*Exercise prompt*: Collect from the data below each line with "parseComponents".

START Available records

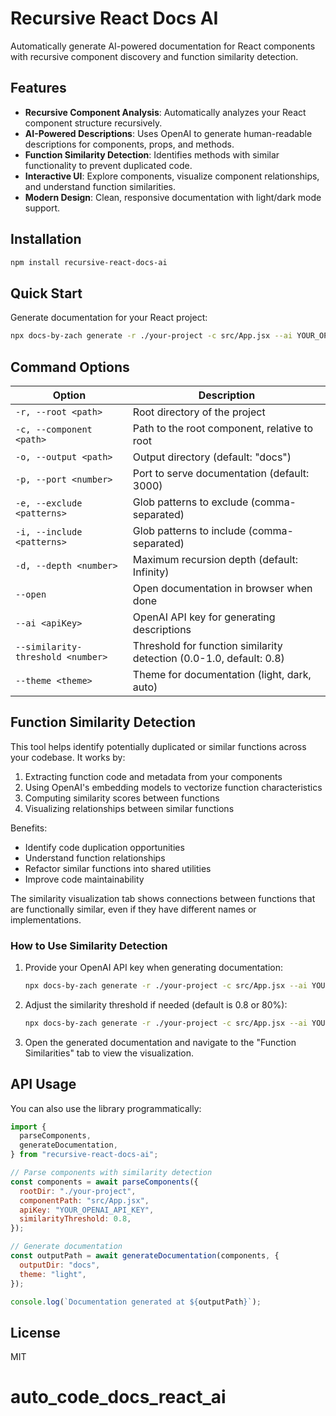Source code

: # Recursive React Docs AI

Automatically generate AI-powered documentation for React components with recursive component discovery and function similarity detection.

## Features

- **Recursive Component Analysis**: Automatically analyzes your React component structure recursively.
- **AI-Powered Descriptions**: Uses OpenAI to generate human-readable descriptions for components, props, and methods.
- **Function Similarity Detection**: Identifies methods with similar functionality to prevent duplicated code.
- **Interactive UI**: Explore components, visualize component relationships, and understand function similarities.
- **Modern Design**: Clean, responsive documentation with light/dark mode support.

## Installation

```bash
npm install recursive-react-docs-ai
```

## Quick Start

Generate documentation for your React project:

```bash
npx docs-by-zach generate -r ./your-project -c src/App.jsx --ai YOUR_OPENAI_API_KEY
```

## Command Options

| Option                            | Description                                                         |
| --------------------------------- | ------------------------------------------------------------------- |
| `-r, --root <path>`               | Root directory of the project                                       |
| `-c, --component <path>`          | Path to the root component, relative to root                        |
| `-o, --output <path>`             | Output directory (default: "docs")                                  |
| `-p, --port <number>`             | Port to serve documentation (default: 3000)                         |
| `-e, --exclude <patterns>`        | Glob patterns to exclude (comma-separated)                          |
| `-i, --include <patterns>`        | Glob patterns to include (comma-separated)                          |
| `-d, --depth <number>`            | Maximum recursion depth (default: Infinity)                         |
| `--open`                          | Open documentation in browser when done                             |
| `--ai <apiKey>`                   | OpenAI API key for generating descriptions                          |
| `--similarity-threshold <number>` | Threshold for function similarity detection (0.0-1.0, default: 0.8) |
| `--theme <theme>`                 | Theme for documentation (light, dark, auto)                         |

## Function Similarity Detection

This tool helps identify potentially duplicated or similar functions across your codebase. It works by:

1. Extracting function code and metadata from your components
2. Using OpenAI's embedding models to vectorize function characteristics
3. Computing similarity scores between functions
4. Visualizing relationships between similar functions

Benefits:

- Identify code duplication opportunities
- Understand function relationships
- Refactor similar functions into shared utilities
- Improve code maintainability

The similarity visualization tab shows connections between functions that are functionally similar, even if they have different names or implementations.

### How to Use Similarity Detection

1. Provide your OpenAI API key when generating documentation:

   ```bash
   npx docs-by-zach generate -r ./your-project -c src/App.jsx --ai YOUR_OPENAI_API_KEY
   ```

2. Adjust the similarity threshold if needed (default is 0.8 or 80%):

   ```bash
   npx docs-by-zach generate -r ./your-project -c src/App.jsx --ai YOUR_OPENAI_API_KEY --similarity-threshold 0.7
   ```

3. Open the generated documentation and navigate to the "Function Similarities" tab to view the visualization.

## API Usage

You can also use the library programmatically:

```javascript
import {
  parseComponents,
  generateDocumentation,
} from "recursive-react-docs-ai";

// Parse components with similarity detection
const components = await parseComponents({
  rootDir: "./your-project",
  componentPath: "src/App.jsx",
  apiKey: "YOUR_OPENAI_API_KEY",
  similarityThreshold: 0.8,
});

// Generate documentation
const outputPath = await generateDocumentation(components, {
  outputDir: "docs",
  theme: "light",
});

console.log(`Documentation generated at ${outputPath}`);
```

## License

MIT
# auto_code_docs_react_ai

END Available records

*Your response*:
  parseComponents,
const components = await parseComponents({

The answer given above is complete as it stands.